→ Assigned task
Write out exactly, please, every line from the beginning of the entries to the line holding "Kapasite ve hizmeti", and no pictures.
----------
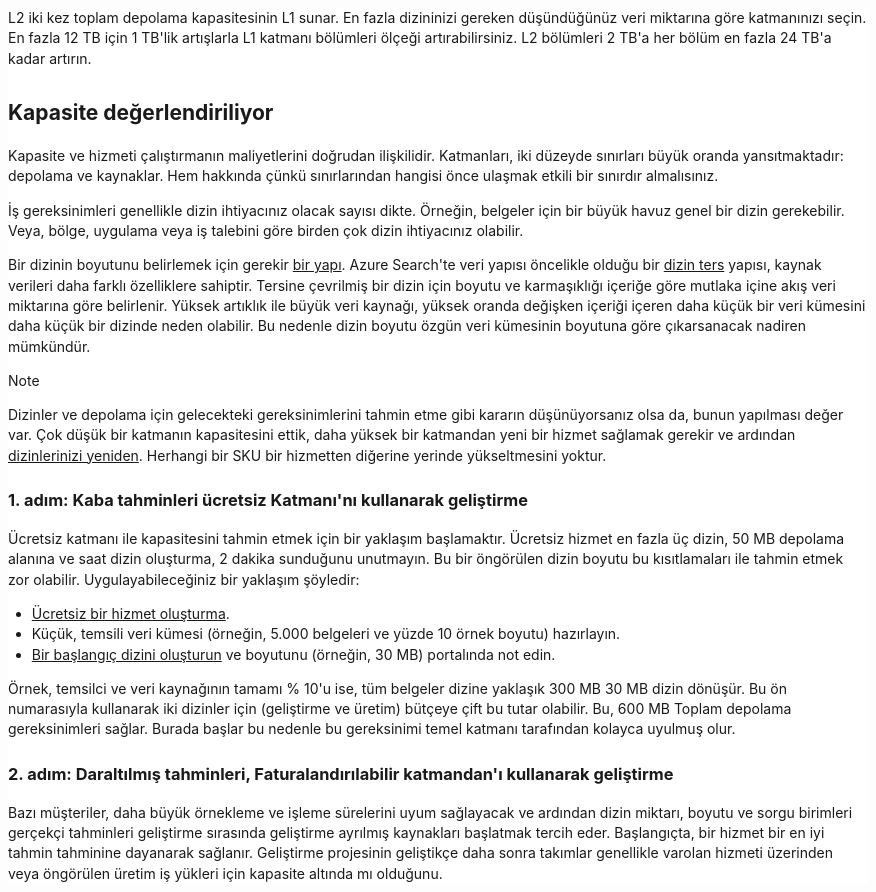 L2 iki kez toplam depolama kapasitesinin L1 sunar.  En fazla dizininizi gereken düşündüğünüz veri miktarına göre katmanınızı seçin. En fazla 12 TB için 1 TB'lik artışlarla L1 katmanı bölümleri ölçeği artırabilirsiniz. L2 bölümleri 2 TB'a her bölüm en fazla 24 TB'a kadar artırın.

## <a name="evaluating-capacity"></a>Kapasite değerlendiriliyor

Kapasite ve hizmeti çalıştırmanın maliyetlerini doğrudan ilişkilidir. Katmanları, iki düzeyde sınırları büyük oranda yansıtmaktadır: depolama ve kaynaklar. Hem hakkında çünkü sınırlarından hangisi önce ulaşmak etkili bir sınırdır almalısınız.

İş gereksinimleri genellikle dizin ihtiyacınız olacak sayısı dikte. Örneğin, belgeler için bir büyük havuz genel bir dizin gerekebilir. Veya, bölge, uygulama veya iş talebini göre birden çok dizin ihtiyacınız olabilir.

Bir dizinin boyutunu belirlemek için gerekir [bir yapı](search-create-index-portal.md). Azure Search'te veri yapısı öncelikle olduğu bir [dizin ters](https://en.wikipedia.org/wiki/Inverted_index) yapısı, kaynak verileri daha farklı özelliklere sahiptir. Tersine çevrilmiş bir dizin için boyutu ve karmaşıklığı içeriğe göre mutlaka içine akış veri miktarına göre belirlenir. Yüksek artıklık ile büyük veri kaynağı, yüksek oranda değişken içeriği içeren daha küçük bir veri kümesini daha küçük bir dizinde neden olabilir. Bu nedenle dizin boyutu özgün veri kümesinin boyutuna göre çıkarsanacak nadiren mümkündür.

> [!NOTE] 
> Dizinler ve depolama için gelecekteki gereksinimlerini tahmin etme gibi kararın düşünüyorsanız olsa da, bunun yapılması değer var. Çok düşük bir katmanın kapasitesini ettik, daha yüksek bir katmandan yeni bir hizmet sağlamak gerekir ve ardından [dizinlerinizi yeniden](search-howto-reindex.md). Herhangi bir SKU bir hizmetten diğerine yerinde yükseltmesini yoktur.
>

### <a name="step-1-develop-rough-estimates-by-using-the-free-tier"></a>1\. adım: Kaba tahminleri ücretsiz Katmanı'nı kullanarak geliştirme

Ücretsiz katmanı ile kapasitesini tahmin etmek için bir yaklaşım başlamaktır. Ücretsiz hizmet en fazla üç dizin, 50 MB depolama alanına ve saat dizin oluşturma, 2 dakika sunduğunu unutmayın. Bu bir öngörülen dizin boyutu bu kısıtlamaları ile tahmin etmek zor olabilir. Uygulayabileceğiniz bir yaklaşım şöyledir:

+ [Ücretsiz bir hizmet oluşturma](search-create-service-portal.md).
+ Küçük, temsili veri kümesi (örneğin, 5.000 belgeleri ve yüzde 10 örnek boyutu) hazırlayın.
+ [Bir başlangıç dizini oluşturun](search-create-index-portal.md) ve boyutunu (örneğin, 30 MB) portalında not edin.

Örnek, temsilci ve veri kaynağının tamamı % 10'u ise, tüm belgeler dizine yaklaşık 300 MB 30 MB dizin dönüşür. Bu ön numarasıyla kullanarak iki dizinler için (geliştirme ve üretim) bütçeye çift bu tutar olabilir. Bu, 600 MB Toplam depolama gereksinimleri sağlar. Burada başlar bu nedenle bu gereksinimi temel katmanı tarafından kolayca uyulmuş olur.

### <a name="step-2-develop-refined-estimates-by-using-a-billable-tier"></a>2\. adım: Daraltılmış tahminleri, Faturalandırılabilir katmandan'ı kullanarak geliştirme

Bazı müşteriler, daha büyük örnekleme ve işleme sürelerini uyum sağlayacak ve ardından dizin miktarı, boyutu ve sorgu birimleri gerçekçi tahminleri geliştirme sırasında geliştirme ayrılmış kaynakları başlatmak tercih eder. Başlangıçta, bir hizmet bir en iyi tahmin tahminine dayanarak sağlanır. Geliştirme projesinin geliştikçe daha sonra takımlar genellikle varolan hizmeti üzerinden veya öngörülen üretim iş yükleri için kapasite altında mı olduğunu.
----------
→ Answer to this task
 L2 iki kez toplam depolama kapasitesinin L1 sunar.  En fazla dizininizi gereken düşündüğünüz veri miktarına göre katmanınızı seçin. En fazla 12 TB için 1 TB'lik artışlarla L1 katmanı bölümleri ölçeği artırabilirsiniz. L2 bölümleri 2 TB'a her bölüm en fazla 24 TB'a kadar artırın.

## <a name="evaluating-capacity"></a>Kapasite değerlendiriliyor

Kapasite ve hizmeti çalıştırmanın maliyetlerini doğrudan ilişkilidir. Katmanları, iki düzeyde sınırları büyük oranda yansıtmaktadır: depolama ve kaynaklar. Hem hakkında çünkü sınırlarından hangisi önce ulaşmak etkili bir sınırdır almalısınız.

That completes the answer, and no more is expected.